-- Problem to solve --
Would you copy each line of the records that includes the word "OpenMPI"?

-- Task inputs --
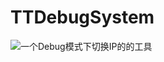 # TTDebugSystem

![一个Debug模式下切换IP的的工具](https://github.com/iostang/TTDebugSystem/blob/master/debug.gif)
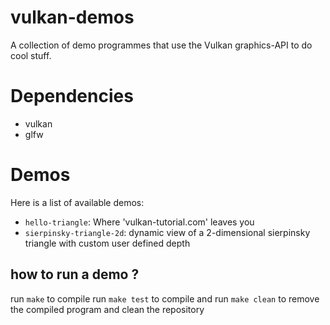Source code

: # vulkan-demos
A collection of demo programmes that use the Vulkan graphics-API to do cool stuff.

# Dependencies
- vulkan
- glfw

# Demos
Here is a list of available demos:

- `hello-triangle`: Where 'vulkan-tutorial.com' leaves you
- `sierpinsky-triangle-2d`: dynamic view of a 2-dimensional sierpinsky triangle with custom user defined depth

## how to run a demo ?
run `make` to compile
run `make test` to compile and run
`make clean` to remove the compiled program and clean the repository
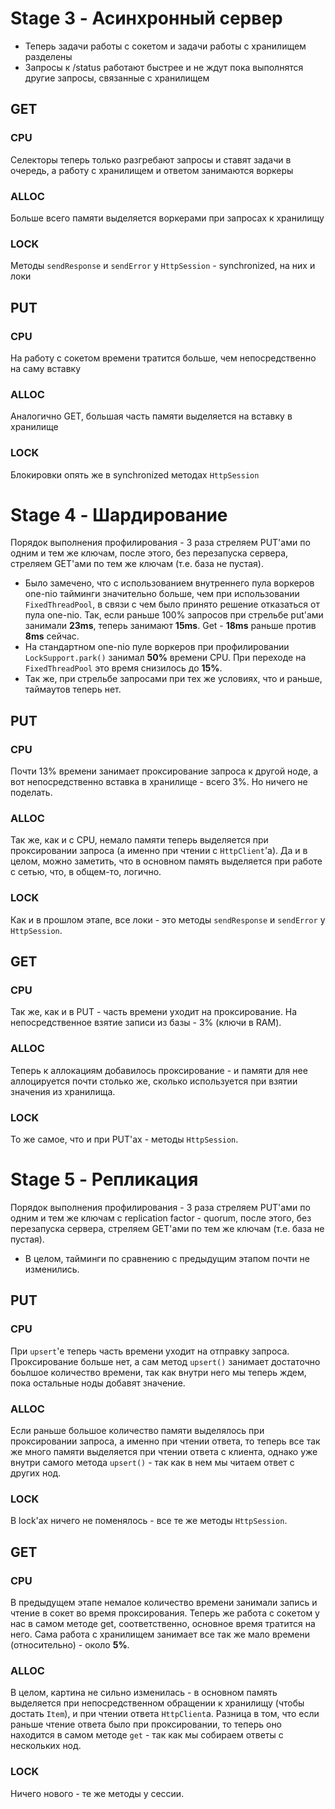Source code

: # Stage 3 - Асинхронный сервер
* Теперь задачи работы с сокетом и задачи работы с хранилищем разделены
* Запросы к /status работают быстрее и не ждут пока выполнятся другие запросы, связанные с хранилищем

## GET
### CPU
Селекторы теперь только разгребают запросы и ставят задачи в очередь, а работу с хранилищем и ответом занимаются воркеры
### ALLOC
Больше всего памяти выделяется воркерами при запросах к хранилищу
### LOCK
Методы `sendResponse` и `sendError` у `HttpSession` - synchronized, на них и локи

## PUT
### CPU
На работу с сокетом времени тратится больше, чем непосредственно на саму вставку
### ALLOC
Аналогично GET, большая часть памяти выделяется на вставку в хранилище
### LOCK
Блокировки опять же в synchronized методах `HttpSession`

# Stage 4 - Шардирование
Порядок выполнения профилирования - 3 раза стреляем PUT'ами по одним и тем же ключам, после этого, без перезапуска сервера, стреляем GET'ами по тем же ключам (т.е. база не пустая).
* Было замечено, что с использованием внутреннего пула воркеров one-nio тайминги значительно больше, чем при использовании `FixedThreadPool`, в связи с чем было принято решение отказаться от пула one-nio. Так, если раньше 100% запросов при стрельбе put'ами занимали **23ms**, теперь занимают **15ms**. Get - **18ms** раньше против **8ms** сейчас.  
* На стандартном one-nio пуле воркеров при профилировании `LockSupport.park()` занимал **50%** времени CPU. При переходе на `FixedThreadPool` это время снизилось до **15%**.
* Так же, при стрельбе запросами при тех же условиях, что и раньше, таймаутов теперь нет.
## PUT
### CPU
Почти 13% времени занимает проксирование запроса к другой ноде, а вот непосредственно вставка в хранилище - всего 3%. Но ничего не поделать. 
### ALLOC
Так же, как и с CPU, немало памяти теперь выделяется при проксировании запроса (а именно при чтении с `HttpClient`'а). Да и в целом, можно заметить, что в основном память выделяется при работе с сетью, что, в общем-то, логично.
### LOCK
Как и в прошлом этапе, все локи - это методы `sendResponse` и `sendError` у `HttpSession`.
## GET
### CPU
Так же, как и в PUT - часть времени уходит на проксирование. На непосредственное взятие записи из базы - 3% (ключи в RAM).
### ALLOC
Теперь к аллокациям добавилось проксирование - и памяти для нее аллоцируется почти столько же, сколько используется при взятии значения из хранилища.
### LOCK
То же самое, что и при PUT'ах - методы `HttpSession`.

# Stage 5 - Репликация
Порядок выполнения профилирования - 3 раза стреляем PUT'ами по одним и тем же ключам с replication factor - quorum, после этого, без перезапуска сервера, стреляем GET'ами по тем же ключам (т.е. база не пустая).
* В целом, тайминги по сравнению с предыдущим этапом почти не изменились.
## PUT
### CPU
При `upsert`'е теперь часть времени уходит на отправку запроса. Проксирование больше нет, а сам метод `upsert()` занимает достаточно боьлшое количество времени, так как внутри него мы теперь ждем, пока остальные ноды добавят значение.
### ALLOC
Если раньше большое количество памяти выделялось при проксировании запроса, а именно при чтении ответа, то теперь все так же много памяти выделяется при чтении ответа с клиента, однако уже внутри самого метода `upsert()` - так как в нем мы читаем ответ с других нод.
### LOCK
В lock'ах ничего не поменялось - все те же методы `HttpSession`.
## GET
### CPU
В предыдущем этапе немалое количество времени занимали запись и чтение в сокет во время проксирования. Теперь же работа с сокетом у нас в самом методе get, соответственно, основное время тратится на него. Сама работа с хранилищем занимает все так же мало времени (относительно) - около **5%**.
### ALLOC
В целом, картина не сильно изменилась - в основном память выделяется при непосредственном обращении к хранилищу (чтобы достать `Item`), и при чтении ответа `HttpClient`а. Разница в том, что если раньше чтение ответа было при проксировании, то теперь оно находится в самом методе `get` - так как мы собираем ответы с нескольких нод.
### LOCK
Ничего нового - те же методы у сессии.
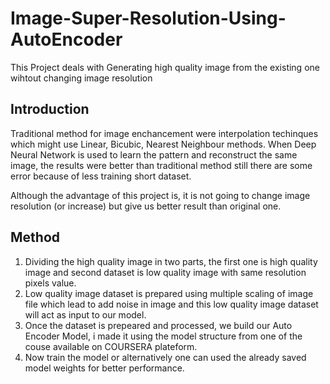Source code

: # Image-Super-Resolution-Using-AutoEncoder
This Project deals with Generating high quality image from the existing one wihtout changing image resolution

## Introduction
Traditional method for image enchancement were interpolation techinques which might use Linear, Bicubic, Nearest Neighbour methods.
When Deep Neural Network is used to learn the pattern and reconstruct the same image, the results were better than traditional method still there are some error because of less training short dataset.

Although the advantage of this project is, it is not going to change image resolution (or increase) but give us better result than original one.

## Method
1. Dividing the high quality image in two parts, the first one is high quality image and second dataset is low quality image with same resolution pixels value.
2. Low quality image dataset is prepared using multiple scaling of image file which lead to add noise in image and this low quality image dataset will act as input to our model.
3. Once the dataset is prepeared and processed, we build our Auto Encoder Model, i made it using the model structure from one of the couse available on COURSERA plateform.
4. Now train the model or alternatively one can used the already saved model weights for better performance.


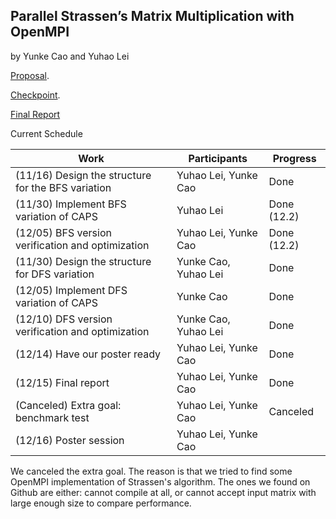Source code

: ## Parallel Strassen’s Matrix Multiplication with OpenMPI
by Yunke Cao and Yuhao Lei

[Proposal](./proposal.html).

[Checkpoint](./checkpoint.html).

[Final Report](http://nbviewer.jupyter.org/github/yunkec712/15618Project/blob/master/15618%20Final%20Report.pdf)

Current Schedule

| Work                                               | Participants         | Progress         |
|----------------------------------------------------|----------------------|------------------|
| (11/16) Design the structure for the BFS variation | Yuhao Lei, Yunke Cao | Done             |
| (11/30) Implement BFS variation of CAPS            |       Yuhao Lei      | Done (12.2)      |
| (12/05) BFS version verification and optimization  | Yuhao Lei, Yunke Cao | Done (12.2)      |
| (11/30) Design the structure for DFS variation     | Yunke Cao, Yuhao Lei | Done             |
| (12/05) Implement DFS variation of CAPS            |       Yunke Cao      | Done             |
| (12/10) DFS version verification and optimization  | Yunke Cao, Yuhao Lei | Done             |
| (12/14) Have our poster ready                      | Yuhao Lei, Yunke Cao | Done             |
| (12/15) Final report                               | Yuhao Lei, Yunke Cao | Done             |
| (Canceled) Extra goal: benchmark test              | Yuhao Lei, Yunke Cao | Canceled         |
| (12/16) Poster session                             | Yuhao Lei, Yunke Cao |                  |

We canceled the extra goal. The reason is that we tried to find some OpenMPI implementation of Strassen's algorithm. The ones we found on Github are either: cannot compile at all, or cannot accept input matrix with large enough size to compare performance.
* * *
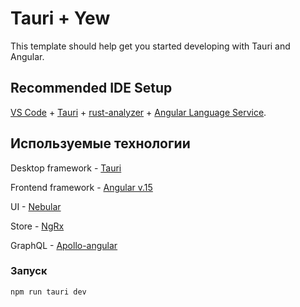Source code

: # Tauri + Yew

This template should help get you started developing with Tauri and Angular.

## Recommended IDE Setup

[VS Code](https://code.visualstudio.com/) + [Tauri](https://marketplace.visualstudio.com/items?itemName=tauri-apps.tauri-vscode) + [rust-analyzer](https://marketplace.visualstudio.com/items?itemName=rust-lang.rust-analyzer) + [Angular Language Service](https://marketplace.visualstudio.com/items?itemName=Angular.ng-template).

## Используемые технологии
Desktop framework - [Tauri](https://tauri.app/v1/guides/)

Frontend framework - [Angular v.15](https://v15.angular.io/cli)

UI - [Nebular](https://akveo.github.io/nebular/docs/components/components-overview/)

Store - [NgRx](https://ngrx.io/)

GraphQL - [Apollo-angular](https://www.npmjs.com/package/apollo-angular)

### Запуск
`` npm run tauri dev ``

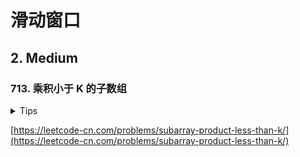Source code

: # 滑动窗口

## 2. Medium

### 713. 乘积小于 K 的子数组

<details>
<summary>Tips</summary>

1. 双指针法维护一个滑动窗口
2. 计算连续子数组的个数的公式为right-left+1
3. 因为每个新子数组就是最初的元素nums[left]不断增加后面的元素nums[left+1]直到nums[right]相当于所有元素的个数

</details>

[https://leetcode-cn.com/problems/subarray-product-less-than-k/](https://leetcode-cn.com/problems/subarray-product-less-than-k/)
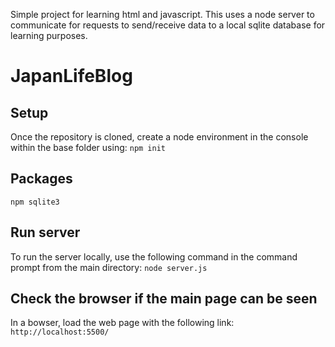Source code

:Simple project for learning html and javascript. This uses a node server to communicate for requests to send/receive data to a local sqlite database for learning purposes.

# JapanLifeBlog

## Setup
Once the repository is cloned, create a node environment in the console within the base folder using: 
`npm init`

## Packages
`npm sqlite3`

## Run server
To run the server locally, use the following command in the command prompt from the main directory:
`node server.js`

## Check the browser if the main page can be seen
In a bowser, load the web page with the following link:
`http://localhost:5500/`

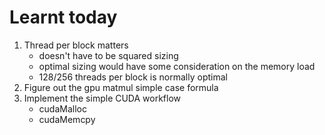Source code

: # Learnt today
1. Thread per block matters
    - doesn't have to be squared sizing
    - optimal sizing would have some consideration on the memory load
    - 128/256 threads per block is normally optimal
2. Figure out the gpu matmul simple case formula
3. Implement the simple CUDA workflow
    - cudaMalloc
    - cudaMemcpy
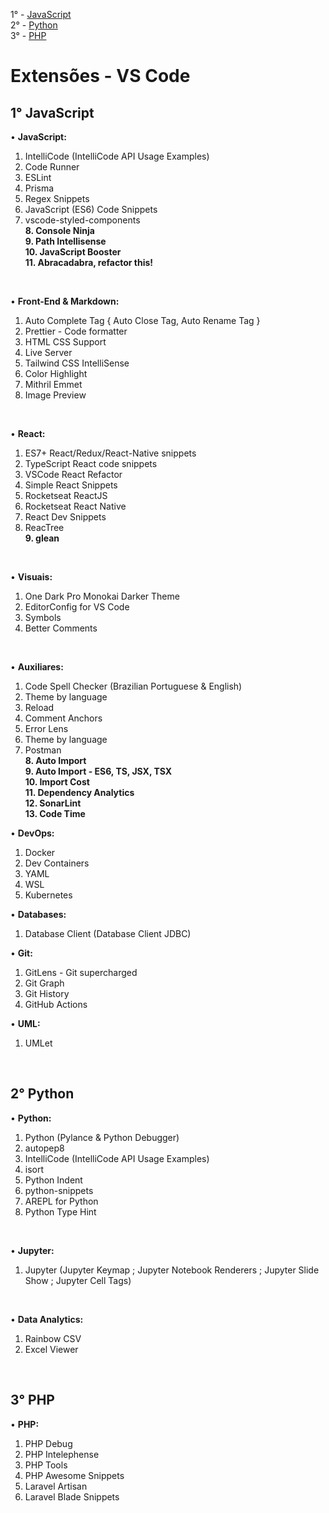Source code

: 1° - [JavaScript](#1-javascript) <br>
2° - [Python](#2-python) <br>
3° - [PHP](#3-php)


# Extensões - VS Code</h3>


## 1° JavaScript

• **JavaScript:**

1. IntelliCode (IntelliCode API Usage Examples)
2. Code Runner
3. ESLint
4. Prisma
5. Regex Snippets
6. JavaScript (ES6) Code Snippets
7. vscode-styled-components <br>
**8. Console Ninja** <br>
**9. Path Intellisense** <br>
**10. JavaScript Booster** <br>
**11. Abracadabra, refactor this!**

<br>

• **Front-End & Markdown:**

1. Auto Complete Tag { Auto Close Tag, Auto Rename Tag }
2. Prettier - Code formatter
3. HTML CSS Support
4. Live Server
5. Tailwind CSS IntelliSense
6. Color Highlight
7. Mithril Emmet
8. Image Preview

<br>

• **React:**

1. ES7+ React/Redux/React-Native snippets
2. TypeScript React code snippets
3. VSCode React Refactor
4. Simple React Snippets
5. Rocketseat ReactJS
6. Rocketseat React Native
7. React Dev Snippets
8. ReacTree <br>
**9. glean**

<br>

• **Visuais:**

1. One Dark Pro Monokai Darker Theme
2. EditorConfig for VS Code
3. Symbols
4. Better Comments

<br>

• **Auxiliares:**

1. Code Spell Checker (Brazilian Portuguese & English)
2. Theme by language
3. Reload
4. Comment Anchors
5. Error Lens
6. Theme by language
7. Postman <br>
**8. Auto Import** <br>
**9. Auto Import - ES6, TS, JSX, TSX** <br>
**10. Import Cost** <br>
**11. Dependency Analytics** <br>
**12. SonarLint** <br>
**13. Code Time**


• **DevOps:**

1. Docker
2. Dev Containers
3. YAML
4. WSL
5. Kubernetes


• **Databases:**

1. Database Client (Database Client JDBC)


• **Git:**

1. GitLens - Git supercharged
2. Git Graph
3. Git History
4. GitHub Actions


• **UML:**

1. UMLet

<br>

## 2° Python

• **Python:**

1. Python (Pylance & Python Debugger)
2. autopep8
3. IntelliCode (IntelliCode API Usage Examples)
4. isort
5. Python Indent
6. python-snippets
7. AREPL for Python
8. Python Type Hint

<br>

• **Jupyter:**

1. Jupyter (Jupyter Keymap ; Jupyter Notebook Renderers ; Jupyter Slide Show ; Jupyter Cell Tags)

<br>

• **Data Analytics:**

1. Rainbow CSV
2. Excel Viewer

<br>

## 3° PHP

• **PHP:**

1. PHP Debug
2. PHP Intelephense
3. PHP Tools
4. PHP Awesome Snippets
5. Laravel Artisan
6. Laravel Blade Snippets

-- Solution below --
: ## Parallel Strassen’s Matrix Multiplication with OpenMPI
We canceled the extra goal. The reason is that we tried to find some OpenMPI implementation of Strassen's algorithm. The ones we found on Github are either: cannot compile at all, or cannot accept input matrix with large enough size to compare performance.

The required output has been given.